▸ WHAT IS NEEDED
Locate all lines in the data below that hold "Contents" and show them.

▸ Dataset entries
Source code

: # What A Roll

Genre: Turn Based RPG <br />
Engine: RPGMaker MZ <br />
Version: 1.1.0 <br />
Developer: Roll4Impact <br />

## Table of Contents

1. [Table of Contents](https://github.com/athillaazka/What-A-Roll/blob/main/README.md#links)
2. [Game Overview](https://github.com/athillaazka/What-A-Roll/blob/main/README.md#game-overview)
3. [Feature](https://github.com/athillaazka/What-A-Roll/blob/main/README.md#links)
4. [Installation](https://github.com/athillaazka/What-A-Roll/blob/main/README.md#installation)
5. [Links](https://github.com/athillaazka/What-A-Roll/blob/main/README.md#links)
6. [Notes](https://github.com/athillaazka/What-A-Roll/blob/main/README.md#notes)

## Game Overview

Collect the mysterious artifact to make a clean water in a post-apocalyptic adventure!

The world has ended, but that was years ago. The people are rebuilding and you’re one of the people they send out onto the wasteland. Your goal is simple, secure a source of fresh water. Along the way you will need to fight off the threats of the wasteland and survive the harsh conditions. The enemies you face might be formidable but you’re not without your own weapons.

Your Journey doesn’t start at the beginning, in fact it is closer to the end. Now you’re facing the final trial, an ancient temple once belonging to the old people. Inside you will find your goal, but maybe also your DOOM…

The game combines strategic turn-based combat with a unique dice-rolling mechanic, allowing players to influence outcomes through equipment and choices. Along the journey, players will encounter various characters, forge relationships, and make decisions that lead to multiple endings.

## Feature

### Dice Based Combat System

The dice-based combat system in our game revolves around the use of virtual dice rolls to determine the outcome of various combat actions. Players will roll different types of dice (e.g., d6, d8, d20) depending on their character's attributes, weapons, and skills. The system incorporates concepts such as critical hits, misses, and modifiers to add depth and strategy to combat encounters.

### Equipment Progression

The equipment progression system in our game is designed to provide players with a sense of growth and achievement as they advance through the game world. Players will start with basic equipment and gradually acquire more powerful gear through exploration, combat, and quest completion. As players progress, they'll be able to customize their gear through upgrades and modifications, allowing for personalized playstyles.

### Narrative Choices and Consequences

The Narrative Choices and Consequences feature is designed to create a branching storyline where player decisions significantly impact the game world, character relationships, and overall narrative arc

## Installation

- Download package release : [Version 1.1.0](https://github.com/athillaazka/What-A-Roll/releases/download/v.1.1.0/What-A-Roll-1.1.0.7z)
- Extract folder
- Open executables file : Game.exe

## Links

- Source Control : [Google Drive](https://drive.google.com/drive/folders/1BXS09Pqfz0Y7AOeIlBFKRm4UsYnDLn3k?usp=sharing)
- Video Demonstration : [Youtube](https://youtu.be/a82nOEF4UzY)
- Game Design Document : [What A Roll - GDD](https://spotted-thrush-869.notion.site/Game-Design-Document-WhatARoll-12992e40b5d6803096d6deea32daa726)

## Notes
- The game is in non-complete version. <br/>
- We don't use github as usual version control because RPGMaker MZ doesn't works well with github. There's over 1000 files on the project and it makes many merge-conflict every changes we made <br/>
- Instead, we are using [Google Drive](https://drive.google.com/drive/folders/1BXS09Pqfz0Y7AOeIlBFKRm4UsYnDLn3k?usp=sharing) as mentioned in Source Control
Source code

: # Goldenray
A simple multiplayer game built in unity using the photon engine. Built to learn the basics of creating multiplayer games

...

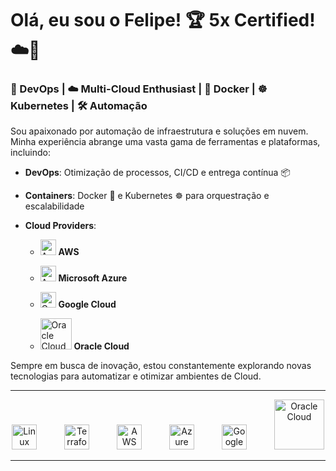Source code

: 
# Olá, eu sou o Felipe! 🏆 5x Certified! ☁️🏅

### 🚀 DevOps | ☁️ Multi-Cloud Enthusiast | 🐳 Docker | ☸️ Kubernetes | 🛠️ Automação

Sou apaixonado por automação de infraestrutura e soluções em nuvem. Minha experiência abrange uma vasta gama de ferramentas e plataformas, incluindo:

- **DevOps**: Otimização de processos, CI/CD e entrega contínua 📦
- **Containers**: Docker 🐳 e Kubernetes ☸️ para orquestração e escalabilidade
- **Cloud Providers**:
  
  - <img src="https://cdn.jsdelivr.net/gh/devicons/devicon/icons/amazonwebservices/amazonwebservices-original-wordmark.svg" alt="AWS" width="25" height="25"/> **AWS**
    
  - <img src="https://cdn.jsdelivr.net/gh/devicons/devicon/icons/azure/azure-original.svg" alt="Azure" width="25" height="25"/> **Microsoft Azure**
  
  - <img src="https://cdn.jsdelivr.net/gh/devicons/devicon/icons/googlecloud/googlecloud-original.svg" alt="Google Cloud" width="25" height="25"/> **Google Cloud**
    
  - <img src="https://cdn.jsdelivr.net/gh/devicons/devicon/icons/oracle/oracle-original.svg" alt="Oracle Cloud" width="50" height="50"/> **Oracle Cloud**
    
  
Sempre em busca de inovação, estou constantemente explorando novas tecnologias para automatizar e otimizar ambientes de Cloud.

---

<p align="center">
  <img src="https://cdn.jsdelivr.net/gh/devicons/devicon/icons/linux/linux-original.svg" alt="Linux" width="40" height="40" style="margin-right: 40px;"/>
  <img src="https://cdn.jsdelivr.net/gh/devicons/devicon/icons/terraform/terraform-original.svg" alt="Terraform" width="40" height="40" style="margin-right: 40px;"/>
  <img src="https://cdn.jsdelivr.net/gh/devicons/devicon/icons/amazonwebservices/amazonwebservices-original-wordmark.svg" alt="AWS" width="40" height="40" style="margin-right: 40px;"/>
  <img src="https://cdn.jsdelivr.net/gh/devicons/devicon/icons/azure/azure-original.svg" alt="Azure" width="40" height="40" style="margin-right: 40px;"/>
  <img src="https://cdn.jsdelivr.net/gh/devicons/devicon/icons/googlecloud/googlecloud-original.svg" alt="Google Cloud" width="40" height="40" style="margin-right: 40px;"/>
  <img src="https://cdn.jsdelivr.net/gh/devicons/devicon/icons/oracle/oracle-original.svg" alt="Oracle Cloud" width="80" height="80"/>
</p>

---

...

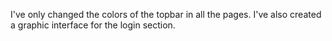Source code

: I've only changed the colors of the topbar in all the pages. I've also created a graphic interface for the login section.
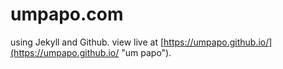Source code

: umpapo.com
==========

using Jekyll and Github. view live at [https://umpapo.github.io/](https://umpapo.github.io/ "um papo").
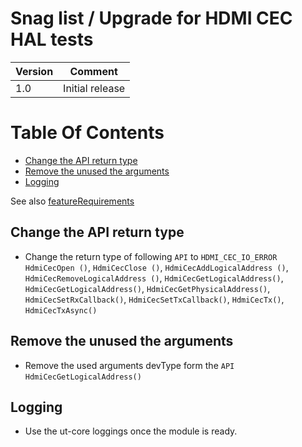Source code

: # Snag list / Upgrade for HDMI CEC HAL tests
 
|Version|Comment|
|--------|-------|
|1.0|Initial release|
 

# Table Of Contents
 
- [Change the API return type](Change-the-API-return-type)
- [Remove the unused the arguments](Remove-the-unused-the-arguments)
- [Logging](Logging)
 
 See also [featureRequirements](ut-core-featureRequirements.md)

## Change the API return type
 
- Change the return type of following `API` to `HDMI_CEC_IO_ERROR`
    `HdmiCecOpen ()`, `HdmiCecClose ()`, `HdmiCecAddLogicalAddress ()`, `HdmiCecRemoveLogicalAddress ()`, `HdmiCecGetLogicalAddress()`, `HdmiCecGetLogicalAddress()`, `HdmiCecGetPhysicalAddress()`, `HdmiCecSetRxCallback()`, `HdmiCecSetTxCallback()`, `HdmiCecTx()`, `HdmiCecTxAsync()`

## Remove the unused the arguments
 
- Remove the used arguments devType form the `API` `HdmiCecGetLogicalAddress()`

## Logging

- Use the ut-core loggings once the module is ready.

▸ EXERCISE RESULT
## Table of Contents
1. [Table of Contents](https://github.com/athillaazka/What-A-Roll/blob/main/README.md#links)
# Table Of Contents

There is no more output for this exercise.